Aren’t these men, who foment sectarian division and endorse terrorism, not ‘conducive to the public good’?
So why did Mrs May ban Spencer and Geller? Was it because of the petition to do so by Hope not Hate -- which misrepresented and smeared them by claiming they called all Muslims savages (they did not)? Was it in response to one of the signatories to this petition, Tony Lloyd, Greater Manchester’s Police and Crime Commissioner (who Spencer and Geller say also misrepresented what they have said) who termed them
‘hate preachers – every bit as bad as those who use the name of Islam to propagate hatred’?
What an extraordinary thing to say. Geller and Spencer don’t go round calling for people to be killed, or preaching genocide or holy war, or spreading conspiracy theories and lies to foment hysteria and hatred. But when he was chairman of the Parliamentary Labour Party, Tony Lloyd led a delegation to Gaza to meet leaders of Hamas, where he was photographed fraternally shaking the hand of the Hamas leader Ismail Haniyeh.

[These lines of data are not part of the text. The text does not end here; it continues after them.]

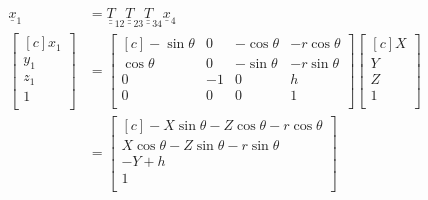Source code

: \documentclass[onecolumn,10pt]{jhwhw}
\def\du#1{\underline{\underline{#1}}}
\begin{document}
\begin{align*}
\underline{x}_1 &= \du{T}_{12} \du{T}_{23} \du{T}_{34} \underline{x}_4 \\
\begin{bmatrix*}[c]
x_1 \\
y_1 \\
z_1 \\
1 \\
\end{bmatrix*}
& =
\begin{bmatrix*}[c]
-\sin \theta &  0 & -\cos \theta & -r \cos \theta \\
 \cos \theta &  0 & -\sin \theta & -r \sin \theta \\
          0 & -1 &           0 &             h \\
          0 &  0 &           0 &             1 \\
\end{bmatrix*}
\begin{bmatrix*}[c]
X \\
Y \\
Z \\
1 \\
\end{bmatrix*}\\
&=
\begin{bmatrix*}[c]
-X \sin \theta - Z \cos \theta - r \cos \theta \\
 X \cos \theta - Z \sin \theta - r \sin \theta \\
                                      -Y + h \\
                                            1 \\
\end{bmatrix*}\\

\end{align*}
\end{document}
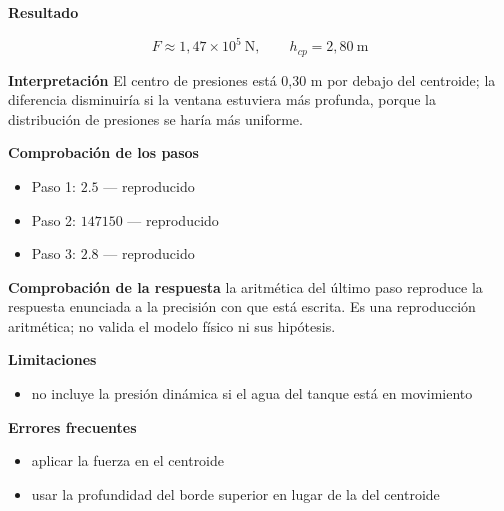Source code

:\documentclass[10pt,openany]{book}
\begin{document}
\begin{tcolorbox}[title={Problema resuelto}, studiumworked, breakable]
\noindent\textbf{Resultado}

\[
F \approx 1{,}47\times 10^{5}\ \mathrm{N},\qquad h_{cp} = 2{,}80\ \mathrm{m}
\]

\noindent\textbf{Interpretación}
El centro de presiones está 0,30 m por debajo del centroide; la diferencia disminuiría si la ventana estuviera más profunda, porque la distribución de presiones se haría más uniforme.

\noindent\textbf{Comprobación de los pasos}
\begin{itemize}
\item Paso 1: $2.5$ — reproducido
\item Paso 2: $147150$ — reproducido
\item Paso 3: $2.8$ — reproducido
\end{itemize}

\noindent\textbf{Comprobación de la respuesta} la aritmética del último paso reproduce la respuesta enunciada a la precisión con que está escrita. Es una reproducción aritmética; no valida el modelo físico ni sus hipótesis.

\noindent\textbf{Limitaciones}
\begin{itemize}
\item no incluye la presión dinámica si el agua del tanque está en movimiento
\end{itemize}

\noindent\textbf{Errores frecuentes}
\begin{itemize}
\item aplicar la fuerza en el centroide
\item usar la profundidad del borde superior en lugar de la del centroide
\end{itemize}
\end{tcolorbox}
\end{document}
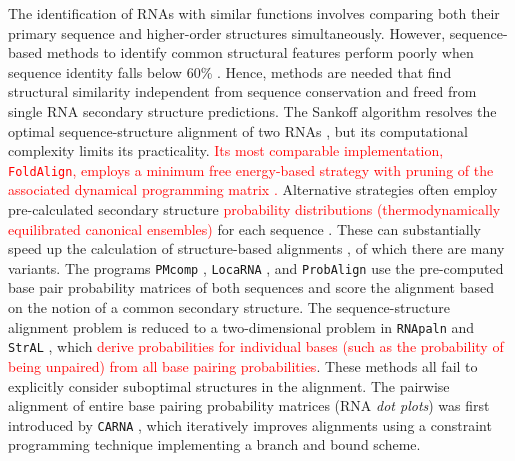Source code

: \documentclass{bmcart}
\newcommand\locarna{\texttt{LocaRNA}}
\newcommand\carna{\texttt{CARNA}}
\begin{document}
The identification of RNAs with similar functions involves comparing both their primary
sequence and higher-order structures simultaneously. However, sequence-based
methods to identify common structural features perform poorly when sequence
identity falls below 60\%  \cite{Gardner15860779}. Hence, methods are needed
that find structural similarity independent from sequence conservation and
freed from single RNA secondary structure predictions. The Sankoff algorithm
resolves the optimal sequence-structure alignment of two RNAs \cite{sankoff85},
but its computational complexity limits its practicality.  \textcolor{red}{Its most comparable
implementation, \texttt{FoldAlign}, employs a minimum free energy-based strategy with pruning of the
associated dynamical programming matrix \cite{Havgaard17937495,Sundfeld26704597}.} 
Alternative strategies often employ pre-calculated secondary structure \textcolor{red}{probability 
distributions (thermodynamically equilibrated canonical ensembles)} for each sequence 
\cite{McCaskill:1990}. These can substantially speed up the calculation of
structure-based alignments \cite{Hofacker15073017}, of which there are many
variants.  The programs \texttt{PMcomp} \cite{Hofacker15073017}, \locarna{}
\cite{Will17432929}, and \texttt{ProbAlign} \cite{Roshan16954142} use the
pre-computed base pair probability matrices of both sequences and score the
alignment based on the notion of a common secondary structure. The
sequence-structure alignment problem is reduced to a two-dimensional problem in
\texttt{RNApaln} \cite{Lorenz22115189} and \texttt{StrAL} \cite{Dalli16613908},
which \textcolor{red}{derive probabilities for individual bases 
(such as the probability of being unpaired) from all base pairing probabilities}. 
These methods all fail to explicitly consider suboptimal structures in the alignment. 
The pairwise alignment of entire base pairing probability matrices (RNA \emph{dot plots}) 
was first introduced by \carna{} \cite{Palu2010,Sorescu2012}, which iteratively 
improves alignments using a constraint programming technique implementing 
a branch and bound scheme. \\ 
\end{document}
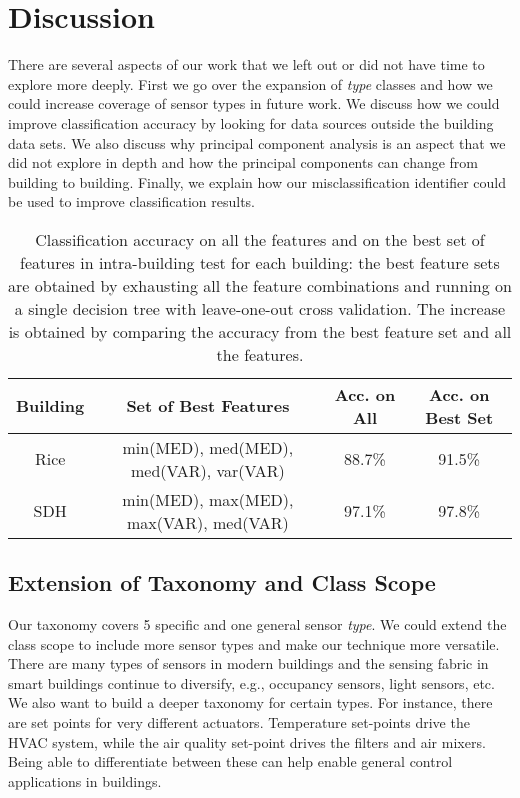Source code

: \section{Discussion}
There are several aspects of our work that we left out or did not have time to explore more deeply.
First we go over the expansion of \emph{type} classes and how we could increase coverage of sensor types in future work. 
We discuss how we could improve classification accuracy
by looking for data sources outside the building data sets. We also discuss why principal component analysis is an aspect that we
did not explore in depth and how the principal components can change from building to building.  Finally, we 
explain how our misclassification identifier could be used to improve classification results.

\begin{table*}
    \centering %
    \begin{tabular}{c|c|c|c}%
        \hline %
        Building & Set of Best Features & Acc. on All & Acc. on Best Set \\ %
        \hline\hline %
        Rice & min(MED), med(MED), med(VAR), var(VAR) & 88.7\% & 91.5\% \\ \hline
        SDH & min(MED), max(MED), max(VAR), med(VAR) & 97.1\% & 97.8\% \\\hline
    \end{tabular}
    \caption{Classification accuracy on all the features and on the best set of features in intra-building test for each building: the best feature sets are obtained by exhausting all the feature combinations and running on a single decision tree with leave-one-out cross validation. The increase is obtained by comparing the accuracy from the best feature set and all the features.}
    \label{table:feature} %
\end{table*}

\subsection{Extension of Taxonomy and Class Scope}
Our taxonomy covers 5 specific and one general sensor \emph{type}. We could extend the class scope to include more sensor types and make our technique more versatile. There are many types of sensors in modern buildings and the sensing fabric in smart buildings continue to diversify, e.g., occupancy sensors, light sensors, etc. We also want to build a deeper taxonomy for certain types.  
For instance, there are set points for very different actuators.  Temperature set-points drive the HVAC system, while the air quality set-point drives the filters and air mixers. Being able to differentiate between these can help enable general control applications in buildings.

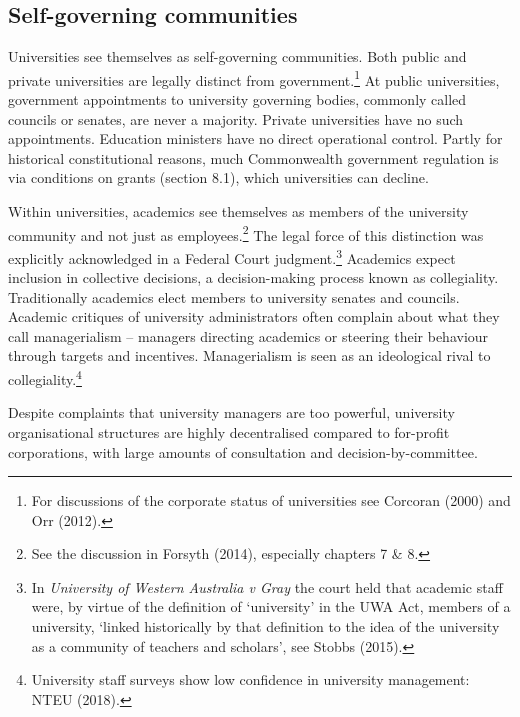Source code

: \documentclass[]{book}
\begin{document}
\hypertarget{self-governing-communities}{%
\subsection{Self-governing communities}\label{self-governing-communities}}

Universities see themselves as self-governing communities. Both public and private universities are legally distinct from government.\footnote{For discussions of the corporate status of universities see Corcoran (2000) and Orr (2012).} At public universities, government appointments to university governing bodies, commonly called councils or senates, are never a majority. Private universities have no such appointments. Education ministers have no direct operational control. Partly for historical constitutional reasons, much Commonwealth government regulation is via conditions on grants (section 8.1), which universities can decline.

Within universities, academics see themselves as members of the university community and not just as employees.\footnote{See the discussion in Forsyth (2014), especially chapters 7 \& 8.} The legal force of this distinction was explicitly acknowledged in a Federal Court judgment.\footnote{In \emph{University of Western Australia v Gray} the court held that academic staff were, by virtue of the definition of `university' in the UWA Act, members of a university, `linked historically by that definition to the idea of the university as a community of teachers and scholars', see Stobbs (2015).} Academics expect inclusion in collective decisions, a decision-making process known as collegiality. Traditionally academics elect members to university senates and councils. Academic critiques of university administrators often complain about what they call managerialism -- managers directing academics or steering their behaviour through targets and incentives. Managerialism is seen as an ideological rival to collegiality.\footnote{University staff surveys show low confidence in university management: NTEU (2018).}

Despite complaints that university managers are too powerful, university organisational structures are highly decentralised compared to for-profit corporations, with large amounts of consultation and decision-by-committee.
\end{document}
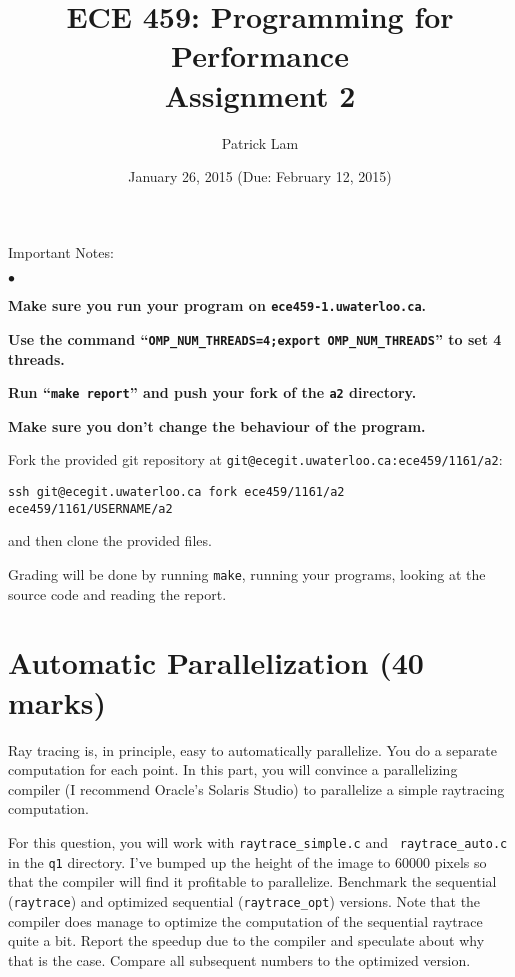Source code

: \documentclass[letterpaper,10pt]{article}
\title{\bf ECE 459: Programming for Performance\\Assignment 2}
\author{Patrick Lam}
\date{January 26, 2015 (Due: February 12, 2015)}
\begin{document}
\maketitle
\newcommand{\squishlist}{
 \begin{list}{$\bullet$}
  { \setlength{\itemsep}{0pt}
     \setlength{\parsep}{3pt}
     \setlength{\topsep}{3pt}
     \setlength{\partopsep}{0pt}
     \setlength{\leftmargin}{1.5em}
     \setlength{\labelwidth}{1em}
     \setlength{\labelsep}{0.5em} } }
\newcommand{\squishend}{
  \end{list}  }

\noindent
Important Notes:

\squishlist
  \item {\bf Make sure you run your program on {\tt ece459-1.uwaterloo.ca}.}
  \item {\bf Use the command ``{\tt OMP\_NUM\_THREADS=4;export OMP\_NUM\_THREADS}'' to set 4 threads.}
  \item {\bf Run ``{\tt make report}'' and push your fork of the {\tt a2} directory.}
  \item {\bf Make sure you don't change the behaviour of the program.}
\squishend

\noindent
Fork the provided git repository at {\tt git@ecegit.uwaterloo.ca:ece459/1161/a2}:
\begin{center}
{\tt ssh git@ecegit.uwaterloo.ca fork ece459/1161/a2 ece459/1161/USERNAME/a2}
\end{center}
\noindent and then clone the provided files.

Grading will be done by running {\tt make}, running your programs,
looking at the source code and reading the report.

\section*{Automatic Parallelization (40 marks)}
Ray tracing is, in principle, easy to automatically parallelize. You do
a separate computation for each point. In this part, you will convince a
parallelizing compiler (I recommend Oracle's Solaris Studio) to parallelize
a simple raytracing computation.

For this question, you will work with {\tt raytrace\_simple.c} and {\tt
  raytrace\_auto.c} in the {\tt q1} directory.  I've bumped up the
height of the image to 60000 pixels so that the compiler will find it
profitable to parallelize. Benchmark the sequential ({\tt raytrace})
and optimized sequential ({\tt raytrace\_opt}) versions. Note that the
compiler does manage to optimize the computation of the sequential
raytrace quite a bit. Report the speedup due to the compiler and
speculate about why that is the case. Compare all subsequent numbers
to the optimized version.
\end{document}
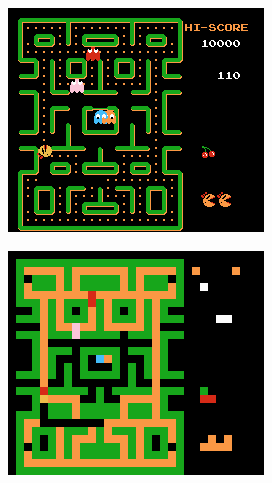 \documentclass[12pt,journal,compsoc]{IEEEtran}
\begin{document}
\begin{figure}
\centering
\begin{minipage}{.25\textwidth}
  \centering
  \includegraphics[width=.95\linewidth]{Original2.png}
  \label{fig:test1}
\end{minipage}%
\begin{minipage}{.25\textwidth}
  \centering
  \includegraphics[width=.95\linewidth]{pixel2.png}
  \label{fig:test2}
\end{minipage}
\end{figure}
\end{document}
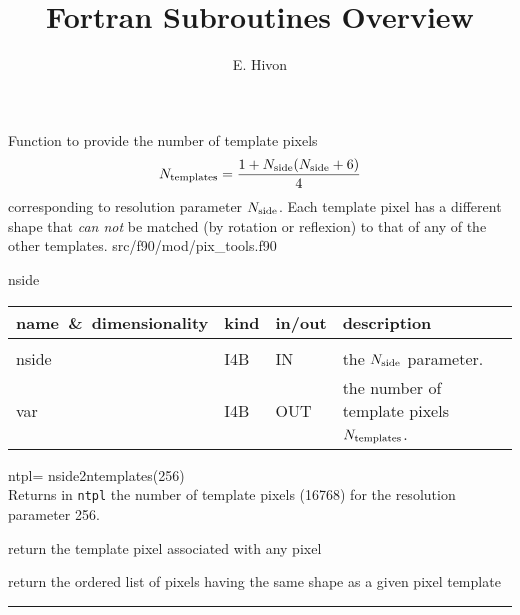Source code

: 
\sloppy


\title{\healpix Fortran Subroutines Overview}
 \section[nside2ntemplates]{ }
\label{sub:nside2ntemplates}
\author{E. Hivon}

\begin{facility}
{Function to provide the number of template pixels $${N_{\rm templates}}=\frac{1+{N_{\rm side}}({N_{\rm side}}+6)}{4}$$ corresponding
to resolution parameter ${N_{\rm side}}$. Each template pixel has a different shape that
{\em can not} be matched (by rotation or reflexion) to that of any of the other templates.
}
{src/f90/mod/pix\_tools.f90}
\end{facility}

\begin{f90function}
{nside}
\end{f90function}

\begin{arguments}
{
\begin{tabular}{p{0.3\hsize} p{0.05\hsize} p{0.1\hsize} p{0.45\hsize}} \hline  
\textbf{name~\&~dimensionality} & \textbf{kind} & \textbf{in/out} & \textbf{description} \\ \hline
                   &   &   &                           \\ %
nside & I4B & IN & the ${N_{\rm side}}$ parameter. \\
var & I4B & OUT & the number of template pixels ${N_{\rm templates}}$.\\
\end{tabular}
}
\end{arguments}

\begin{example}
{
ntpl= nside2ntemplates(256)  \\
}
{
Returns in {\tt ntpl} the number of \healpix template pixels (16768) for the resolution
parameter 256.
}
\end{example}
\begin{related}
  \begin{sulist}{} %
  \item[\htmlref{template\_pixel\_ring}{sub:template_pixel_xxx}]
  \item[\htmlref{template\_pixel\_nest}{sub:template_pixel_xxx}] return the
  template pixel associated with any \healpix pixel
  \item[\htmlref{same\_shape\_pixels\_ring}{sub:same_shape_pixels_xxx}] 
  \item[\htmlref{same\_shape\_pixels\_nest}{sub:same_shape_pixels_xxx}] 
  return
  the ordered list of pixels having the same shape as a given pixel template
  \end{sulist}
\end{related}

\rule{\hsize}{2mm}

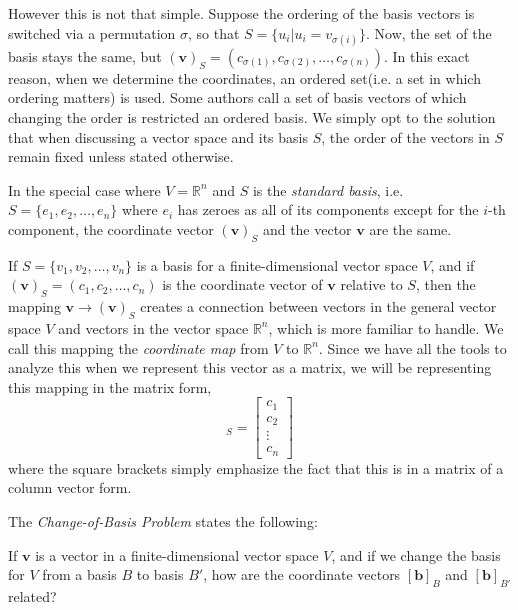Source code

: \documentclass{report}
\begin{document}
	However this is not that simple. Suppose the ordering of the basis vectors is switched via a permutation $\sigma$, so that $S=\{u_i|u_i=v_{\sigma(i)}\}$. Now, the set of the basis stays the same, but $(\bm{v})_S=(c_{\sigma(1)},c_{\sigma(2)},\dots,c_{\sigma(n)})$. In this exact reason, when we determine the coordinates, an ordered set(i.e. a set in which ordering matters) is used. Some authors call a set of basis vectors of which changing the order is restricted an ordered basis. We simply opt to the solution that when discussing a vector space and its basis $S$, the order of the vectors in $S$ remain fixed unless stated otherwise.
	
	In the special case where $V=\mathbb{R}^n$ and $S$ is the \emph{standard basis}, i.e. $S=\{e_1,e_2,\dots,e_n\}$ where $e_i$ has zeroes as all of its components except for the $i$-th component, the coordinate vector $(\bm{v})_S$ and the vector $\bm{v}$ are the same.
	
	If $S=\{v_1,v_2,\dots,v_n\}$ is a basis for a finite-dimensional vector space $V$, and if $(\bm{v})_S=(c_1,c_2,\dots,c_n)$ is the coordinate vector of $\bm{v}$ relative to $S$, then the mapping $\bm{v} \rightarrow (\bm{v})_S$ creates a connection between vectors in the general vector space $V$ and vectors in the vector space $\mathbb{R}^n$, which is more familiar to handle. We call this mapping the \emph{coordinate map} from $V$ to $\mathbb{R}^n$. Since we have all the tools to analyze this when we represent this vector as a matrix, we will be representing this mapping in the matrix form,
	\begin{displaymath}
	[\bm{v}]_S=\begin{bmatrix} c_1 \\ c_2 \\ \vdots \\ c_n \end{bmatrix}
	\end{displaymath}
	where the square brackets simply emphasize the fact that this is in a matrix of a column vector form.
	
	The \emph{Change-of-Basis Problem} states the following:
	
	If $\bm{v}$ is a vector in a finite-dimensional vector space $V$, and if we change the basis for $V$ from a basis $B$ to basis $B'$, how are the coordinate vectors $[\bm{b}]_B$ and $[\bm{b}]_{B'}$ related?
	
\end{document}
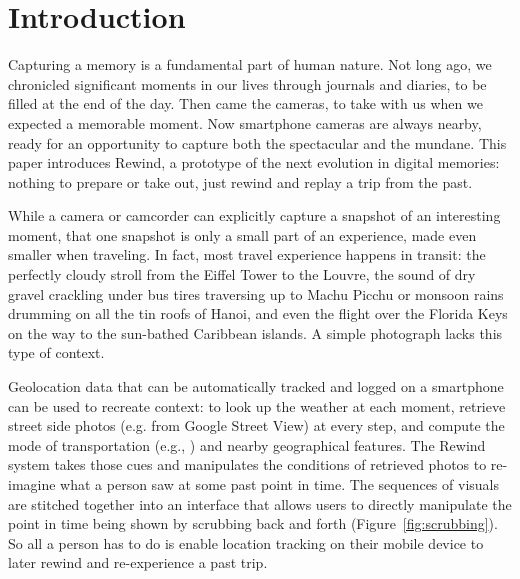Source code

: \documentclass{sigchi}
\begin{document}


\section{Introduction}

Capturing a memory is a fundamental part of human nature. Not long ago, we chronicled significant moments in our lives through journals and diaries, to be filled at the end of the day. Then came the cameras, to take with us when we expected a memorable moment. Now smartphone cameras are always nearby, ready for an opportunity to capture both the spectacular and the mundane. This paper introduces Rewind, a prototype of the next evolution in digital memories: nothing to prepare or take out, just rewind and replay a trip from the past.
 
While a camera or camcorder can explicitly capture a snapshot of an interesting moment, that one snapshot is only a small part of an experience, made even smaller when traveling. In fact, most travel experience happens in transit: the perfectly cloudy stroll from the Eiffel Tower to the Louvre, the sound of dry gravel crackling under bus tires traversing up to Machu Picchu or monsoon rains drumming on all the tin roofs of Hanoi, and even the flight over the Florida Keys on the way to the sun-bathed Caribbean islands. A simple photograph lacks this type of context.


Geolocation data that can be automatically tracked and logged on a smartphone can be used to recreate context: to look up the weather at each moment,
retrieve street side photos (e.g. from Google Street View) at every step, and compute the mode of transportation (e.g., \cite{zheng2008learning}) and nearby geographical features. The Rewind system takes those cues and manipulates the conditions of retrieved photos to re-imagine what a person saw at some past point in time. The sequences of visuals are stitched together into an interface that allows users to directly manipulate the point in time being shown by scrubbing back and forth (Figure~\ref{fig:scrubbing}). So all a person has to do is enable location tracking on their mobile device to later rewind and re-experience a past trip.
\end{document}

‘the Jews are the most despicable and contemptible nation to crawl upon the face of the earth, because they have displayed hostility to Allah…Allah will kill the Jews in the hell of the world to come, just like they killed the believers in the hell of this world’
‘...the Jewish faith does not wish for peace nor stability, since it is a faith that is based on murder: “I kill, therefore I am”... Israel is based only on blood and murder in order to exist, and it will disappear, with Allah's will, through blood and shahids [martyrs]’
– and yet he called for Spencer and Geller to be banned as ‘hate preachers’, a demand which the Home Secretary agrees was justified even as she allows real hate preachers to spread their poison around Britain.
Has Britain now totally lost the plot?